Earlier this year, I was having fika with one of the local university students. She was friendly, chatty, and like all the other females in this town, named Maria. A proud, native Umebo.
As we drank our fair trade lattes, we were discussing Botniabanan, the massive north Sweden, pain in the arse, trainline that's being built. Suddenly Maria said: “You know, when Umeå becomes the Culture Capital of Europe in 2014, Botniabanan will be so convenient for all the tourists to get here.”
I laughed so hard that bubbles of organic soy milk were coming out of my nose. Maria was not only friendly and chatty, she was also funny! Umeå - The Culture Capital of Europe! Tourists! Culture! Umeå! All in the same sentence! It was the best joke I had heard in a long time.
My fika companion was staring at me with a blank expression on her face. She was not amused. It took me full 27 seconds to realize she was serious. Dead serious. So, I challenged her to give me one example of European class culture in Umeå. Her response was not surprising: she continued to stare at me with a blank expression on her face, unable to name a single thing.
Needless to say, that was the last time I had fika with Maria. She graduated, and like all proud, native Umebos, moved elsewhere in search of work and excitement. But my quest for culture in Umeå had just begun.

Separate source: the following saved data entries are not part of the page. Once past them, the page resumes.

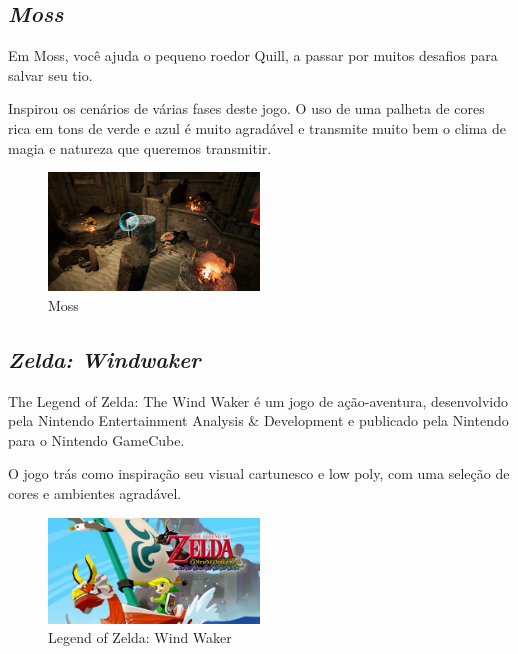\subsection{\textit{Moss}}
Em Moss, você ajuda o pequeno roedor Quill, a passar por muitos desafios para salvar seu tio. \cite{Moss18}

Inspirou os cenários de várias fases deste jogo. O uso de uma palheta de cores rica em tons de verde e azul é muito agradável e transmite muito bem o clima de magia e natureza que queremos transmitir. 

\begin{figure}[!htb] \caption{\label{fig_moss}Moss} \begin{center}
\includegraphics[width=0.5\textwidth]{imagens/moss.jpg} \end{center}
 \end{figure}


\subsection{\textit{Zelda: Windwaker}}
The Legend of Zelda: The Wind Waker é um jogo de ação-aventura, desenvolvido pela Nintendo Entertainment Analysis \& Development e publicado pela Nintendo para o Nintendo GameCube.

O jogo trás como inspiração seu visual cartunesco e low poly, com uma seleção de cores e ambientes agradável.

\begin{figure}[!htb] \caption{\label{fig_zelda}Legend of Zelda: Wind Waker} \begin{center}
\includegraphics[width=0.5\textwidth]{imagens/windwaker.jpeg} \end{center}
 \end{figure}

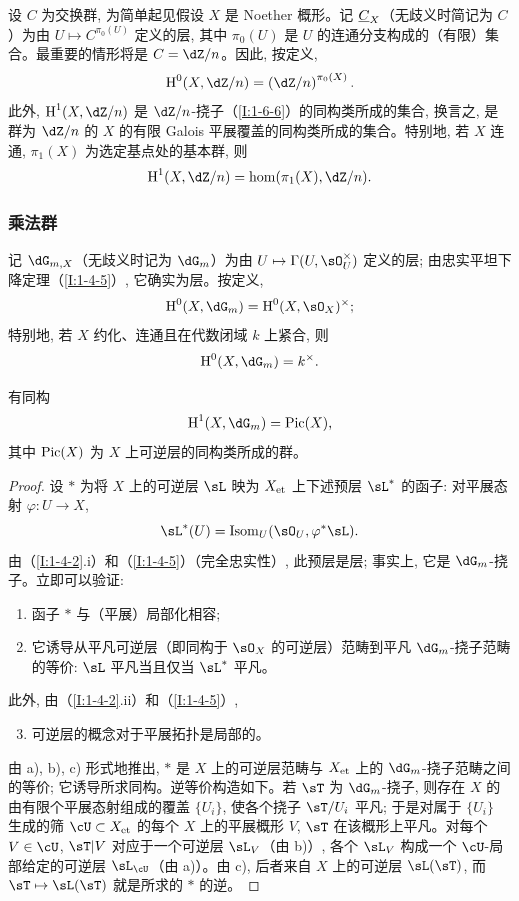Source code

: 设 $C$ 为交换群, 为简单起见假设 $X$ 是 Noether 概形。记 $\const C_X$（无歧义时简记为 $C$）为由 $U\mapsto C^{\pi_0(U)}$ 定义的层, 其中 $\pi_0(U)$ 是 $U$ 的连通分支构成的（有限）集合。最重要的情形将是 $C=\dZ/n$。因此, 按定义,
\[
  \h^0(X,\dZ/n)=\left(\dZ/n\right)^{\pi_0(X)}\text{.}
\]
此外, $\h^1(X,\dZ/n)$ 是 $\dZ/n$-挠子（\ref{I:1-6-6}）的同构类所成的集合, 换言之, 是群为 $\dZ/n$ 的 $X$ 的有限 Galois 平展覆盖的同构类所成的集合。特别地, 若 $X$ 连通, $\pi_1(X)$ 为选定基点处的基本群, 则
\[
  \h^1(X,\dZ/n) = \hom(\pi_1(X),\dZ/n)\text{.}
\]

\subsubsection{乘法群}\label{I:2-2-2}

记 $\dG_{m,X}$（无歧义时记为 $\dG_m$）为由 $U\mapsto\Gamma(U,\sO_U^\times)$ 定义的层; 由忠实平坦下降定理（\ref{I:1-4-5}）, 它确实为层。按定义,
\[
  \h^0(X,\dG_m) = \h^0(X,\sO_X)^\times\text{;}
\]
特别地, 若 $X$ 约化、连通且在代数闭域 $k$ 上紧合, 则
\[
  \h^0(X,\dG_m) = k^\times\text{.}
\]

\begin{proposition}\label{I:2-2-3}
有同构
\[
  \h^1(X,\dG_m) = \pic(X)\text{,}
\]
其中 $\pic(X)$ 为 $X$ 上可逆层的同构类所成的群。
\end{proposition}
\begin{proof}
设 $*$ 为将 $X$ 上的可逆层 $\sL$ 映为 $\et X$ 上下述预层 $\sL^*$ 的函子: 对平展态射 $\varphi:U\to X$,
\[
  \sL^*(U)=\operatorname{Isom}_U(\sO_U,\varphi^*\sL)\text{.}
\]
由（\ref{I:1-4-2}.i）和（\ref{I:1-4-5}）（完全忠实性）, 此预层是层; 事实上, 它是 $\dG_m$-挠子。立即可以验证:
\begin{enumerate}[\indent a)]
  \item 函子 $*$ 与（平展）局部化相容;
  \item 它诱导从平凡可逆层（即同构于 $\sO_X$ 的可逆层）范畴到平凡 $\dG_m$-挠子范畴的等价: $\sL$ 平凡当且仅当 $\sL^*$ 平凡。
\end{enumerate}

此外, 由（\ref{I:1-4-2}.ii）和（\ref{I:1-4-5}）,
\begin{enumerate}[\indent a)]
\setcounter{enumi}{2}
  \item 可逆层的概念对于平展拓扑是局部的。
\end{enumerate}

由 a), b), c) 形式地推出, $*$ 是 $X$ 上的可逆层范畴与 $\et X$ 上的 $\dG_m$-挠子范畴之间的等价; 它诱导所求同构。逆等价构造如下。若 $\sT$ 为 $\dG_m$-挠子, 则存在 $X$ 的由有限个平展态射组成的覆盖 $\{U_i\}$, 使各个挠子 $\sT/U_i$ 平凡; 于是对属于 $\{U_i\}$ 生成的筛 $\cU\subset\et X$ 的每个 $X$ 上的平展概形 $V$, $\sT$ 在该概形上平凡。对每个 $V\in\cU$, $\sT|V$ 对应于一个可逆层 $\sL_V$（由 b)）, 各个 $\sL_V$ 构成一个 $\cU$-局部给定的可逆层 $\sL_\cU$（由 a)）。由 c), 后者来自 $X$ 上的可逆层 $\sL(\sT)$, 而 $\sT\mapsto\sL(\sT)$ 就是所求的 $*$ 的逆。
\end{proof}

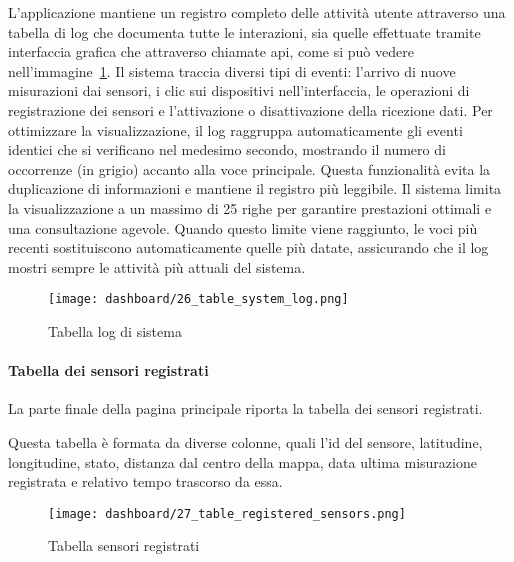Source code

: L'applicazione mantiene un registro completo delle attività utente attraverso una tabella di log che documenta tutte
le interazioni, sia quelle effettuate tramite interfaccia grafica che attraverso chiamate \acrshort{api}, come si
può vedere nell'immagine~\ref{fig:app-tab-system-log}.
Il sistema traccia diversi tipi di eventi: l'arrivo di nuove misurazioni dai sensori, i clic sui dispositivi
nell'interfaccia, le operazioni di registrazione dei sensori e l'attivazione o disattivazione della ricezione dati.
Per ottimizzare la visualizzazione, il log raggruppa automaticamente gli eventi identici che si verificano
nel medesimo secondo, mostrando il numero di occorrenze (in grigio) accanto alla voce principale.
Questa funzionalità evita la duplicazione di informazioni e mantiene il registro più leggibile.
Il sistema limita la visualizzazione a un massimo di 25 righe per garantire prestazioni ottimali e una consultazione
agevole. Quando questo limite viene raggiunto, le voci più recenti sostituiscono automaticamente quelle più datate,
assicurando che il log mostri sempre le attività più attuali del sistema.

\begin{figure}[H]
  \centering
  \texttt{[image: dashboard/26\_table\_system\_log.png]}
  \caption{Tabella log di sistema}
  \label{fig:app-tab-system-log}
\end{figure}

\newpage

\paragraph{Tabella dei sensori registrati}

La parte finale della pagina principale riporta la tabella dei sensori registrati.

Questa tabella è formata da diverse colonne, quali l'id del sensore, latitudine, longitudine, stato,
distanza dal centro della mappa, data ultima misurazione registrata e relativo tempo trascorso da essa.

\begin{figure}[H]
  \centering
  \texttt{[image: dashboard/27\_table\_registered\_sensors.png]}
  \caption{Tabella sensori registrati}
  \label{fig:app-tab-registered-sensors}
\end{figure}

Not just any culture. World-class culture. Surely, if this town aspires to become Europas kulturhuvudstad, it must have something special to contribute to the vast and varied European cultural life, other than the Z grade film festival, and a jazz event that couldn't get a well known musician to attend, even if its very survival depended on it. And oh yeah, the world's northernmost opera house. Where you go to see nobody who's famous, and nobody who's going to be famous. In other words, your typical provincial town, with its provincial culture for its provincial inhabitants.
Sadly, some of those provincial inhabitants, who obviously have never seen an example of world class culture, or even European class culture, dream big. Bigger than big. They dream like Hugo Chavez after a binge of Red Bull and acid. They compared the cultural life in Umeå to that of New Delhi. Which provoked jolly laughter and much head shaking of the few unlucky New Delhians who happened to live here.

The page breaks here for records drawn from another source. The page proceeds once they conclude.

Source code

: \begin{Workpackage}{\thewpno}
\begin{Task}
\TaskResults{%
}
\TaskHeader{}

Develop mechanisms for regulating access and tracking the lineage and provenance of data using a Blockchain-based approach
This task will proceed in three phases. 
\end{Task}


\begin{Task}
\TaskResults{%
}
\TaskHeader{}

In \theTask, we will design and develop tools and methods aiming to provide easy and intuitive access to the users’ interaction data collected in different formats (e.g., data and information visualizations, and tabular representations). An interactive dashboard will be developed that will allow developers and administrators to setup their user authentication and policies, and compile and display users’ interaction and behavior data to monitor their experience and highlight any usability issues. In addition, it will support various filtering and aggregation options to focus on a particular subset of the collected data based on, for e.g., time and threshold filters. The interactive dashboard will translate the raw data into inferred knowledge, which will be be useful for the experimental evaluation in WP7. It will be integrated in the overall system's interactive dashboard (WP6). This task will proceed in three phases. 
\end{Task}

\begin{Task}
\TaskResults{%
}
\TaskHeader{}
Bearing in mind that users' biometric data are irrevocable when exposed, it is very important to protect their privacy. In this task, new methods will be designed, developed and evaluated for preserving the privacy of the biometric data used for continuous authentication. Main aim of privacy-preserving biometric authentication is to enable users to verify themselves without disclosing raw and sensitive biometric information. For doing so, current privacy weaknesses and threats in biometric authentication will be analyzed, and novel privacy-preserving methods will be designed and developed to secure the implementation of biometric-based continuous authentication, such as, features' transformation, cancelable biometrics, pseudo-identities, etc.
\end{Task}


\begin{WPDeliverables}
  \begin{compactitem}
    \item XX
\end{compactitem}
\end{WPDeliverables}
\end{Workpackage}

To solve this cultural mystery, I went straight to the source - the almighty City Hall. And like my fika pal Maria, I asked them to provide just one example of world class culture in our lovely town. Of course they couldn't, and after a while, they stopped responding to my emails altogether.
So, I took to the streets, and asked the local masses at large. The local masses were stumped. They knew there was culture here, but world class? Never heard of it. Had the great unwashed of Umeå heard about the Culture Capital quest? They laughed in my face. Out of 127 people asked, 124 thought it was a total waste of time and money. 2 liked the idea, and 1 could only speak Urdu.
But the dreamers at City Hall plow ahead. With the budget of 5 million crowns a year, they plan to promote the candidacy of Umeå for the European Capital of Culture in 2014. They are proud of Umeå's theatre, music, food culture, architecture, sports, art, film, and probably a few other things that I am too embarrassed to list here. They believe that Umeå can win.
I believe it's a great way of wasting 5 million crowns a year. They might as well shred the pile of cash in the city square and burn it in a great bonfire, with singing, dancing, and much hand clapping.
The result would be about the same, if not better.